Grow Your ‘Street Smarts’ for Facing Challenges to Your Faith

By Tom Gilson Published on January 23, 2024

Does any of this sound familiar? Does any of it sound tough?

“Jesus never said a word against homosexuality!”
“If God created the universe, who created God?”
“How can you believe in a good God when there’s so much evil in the world?”

The world challenges us as believers. What does it take to be ready?

Are We Ready for What We’re Up Against?

I came very close to facing a dangerous challenge of a different sort one night years ago. It was getting late, but I took a shortcut anyway, driving home from the airport on surface streets through South Central Los Angeles. I knew there was some risk in it: South Central wasn’t the part of town you’d want to get stopped in at night. And I knew I was way short on street smarts to stay safe if something hostile happened. I figured my car could get me out of any trouble I might get into, so I went ahead.

What I didn’t know then was how close it was to breaking down — right on the verge. I had it in the shop the very next day.

God protected me that night. Since then, it seems the whole secularized world has turned hostile against Christianity. Way too many believers have bent or buckled under skeptics’ challenges.

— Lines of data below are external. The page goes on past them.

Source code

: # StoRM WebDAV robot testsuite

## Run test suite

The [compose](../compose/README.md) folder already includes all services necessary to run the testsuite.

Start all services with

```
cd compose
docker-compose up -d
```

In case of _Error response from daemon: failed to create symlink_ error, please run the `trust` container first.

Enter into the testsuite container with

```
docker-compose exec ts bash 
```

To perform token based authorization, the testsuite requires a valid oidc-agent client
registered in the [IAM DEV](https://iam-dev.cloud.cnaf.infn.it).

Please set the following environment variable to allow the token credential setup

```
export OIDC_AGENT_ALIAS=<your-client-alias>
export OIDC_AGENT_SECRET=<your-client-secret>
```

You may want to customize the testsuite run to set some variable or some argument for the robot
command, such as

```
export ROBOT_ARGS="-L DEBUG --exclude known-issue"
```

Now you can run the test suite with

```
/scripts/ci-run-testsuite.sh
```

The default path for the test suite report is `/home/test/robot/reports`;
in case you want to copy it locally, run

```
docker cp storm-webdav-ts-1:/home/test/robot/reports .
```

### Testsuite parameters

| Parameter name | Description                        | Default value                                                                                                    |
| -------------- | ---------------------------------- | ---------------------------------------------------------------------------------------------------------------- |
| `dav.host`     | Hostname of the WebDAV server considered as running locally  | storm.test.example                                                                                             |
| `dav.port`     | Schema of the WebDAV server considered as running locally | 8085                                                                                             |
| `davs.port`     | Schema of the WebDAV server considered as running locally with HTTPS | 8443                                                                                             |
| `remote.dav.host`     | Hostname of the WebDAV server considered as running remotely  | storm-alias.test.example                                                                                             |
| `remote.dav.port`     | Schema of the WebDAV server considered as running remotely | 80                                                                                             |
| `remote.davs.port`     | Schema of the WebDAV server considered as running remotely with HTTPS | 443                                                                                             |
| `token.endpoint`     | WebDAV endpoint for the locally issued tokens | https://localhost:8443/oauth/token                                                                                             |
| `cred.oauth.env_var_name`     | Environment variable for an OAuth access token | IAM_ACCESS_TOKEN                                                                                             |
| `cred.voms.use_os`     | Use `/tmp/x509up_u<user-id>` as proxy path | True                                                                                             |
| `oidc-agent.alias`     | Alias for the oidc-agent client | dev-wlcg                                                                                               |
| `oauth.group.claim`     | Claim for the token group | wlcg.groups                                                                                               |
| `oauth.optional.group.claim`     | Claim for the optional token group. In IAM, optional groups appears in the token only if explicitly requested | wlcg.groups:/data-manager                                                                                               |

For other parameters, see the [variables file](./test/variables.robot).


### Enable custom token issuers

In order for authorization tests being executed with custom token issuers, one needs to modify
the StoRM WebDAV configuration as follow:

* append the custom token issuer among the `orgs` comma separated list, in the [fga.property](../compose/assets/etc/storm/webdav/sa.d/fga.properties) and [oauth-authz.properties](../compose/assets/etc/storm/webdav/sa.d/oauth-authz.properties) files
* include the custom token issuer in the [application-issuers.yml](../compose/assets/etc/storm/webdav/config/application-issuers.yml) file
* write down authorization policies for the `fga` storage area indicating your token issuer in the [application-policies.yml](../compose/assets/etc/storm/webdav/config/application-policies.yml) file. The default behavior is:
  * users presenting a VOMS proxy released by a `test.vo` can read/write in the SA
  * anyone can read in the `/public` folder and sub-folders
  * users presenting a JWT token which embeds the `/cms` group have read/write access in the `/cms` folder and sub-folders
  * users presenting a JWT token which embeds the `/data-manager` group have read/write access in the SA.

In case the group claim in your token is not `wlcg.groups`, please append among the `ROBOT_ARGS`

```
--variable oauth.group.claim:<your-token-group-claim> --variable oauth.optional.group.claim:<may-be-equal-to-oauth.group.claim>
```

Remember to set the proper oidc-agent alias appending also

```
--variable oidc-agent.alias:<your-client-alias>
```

Some have given up all their faith, others have let loose enough of it to be just as bad.

Street Smarts

Thank God He does more than protect us: For every question they can throw at us, He has an answer. Still it takes street smarts to hang on under the pressure, and even more to go the next step and help invite the challengers to believe.

Enter Greg Koukl and his 2023 book Street Smarts: Using Questions to Answer Christianity’s Toughest Challenges. As the title indicates, it’s a book on how to answer by using questions.

It makes me think of a friend of mine, a world class military-trained combat fighter. If I’d been stuck in South Central that night, I wouldn’t have minded having his strength, but his skills would have mattered even more: His main technique is jiu jitsu, using the opponent’s strength and his moves against him.

Greg Koukl shows in this book how, more often than not, the best response to hard questions isn’t always having the best right answer. More often than not, it’s turning the challenge around, almost jiu jitsu style, simply by asking a question in return.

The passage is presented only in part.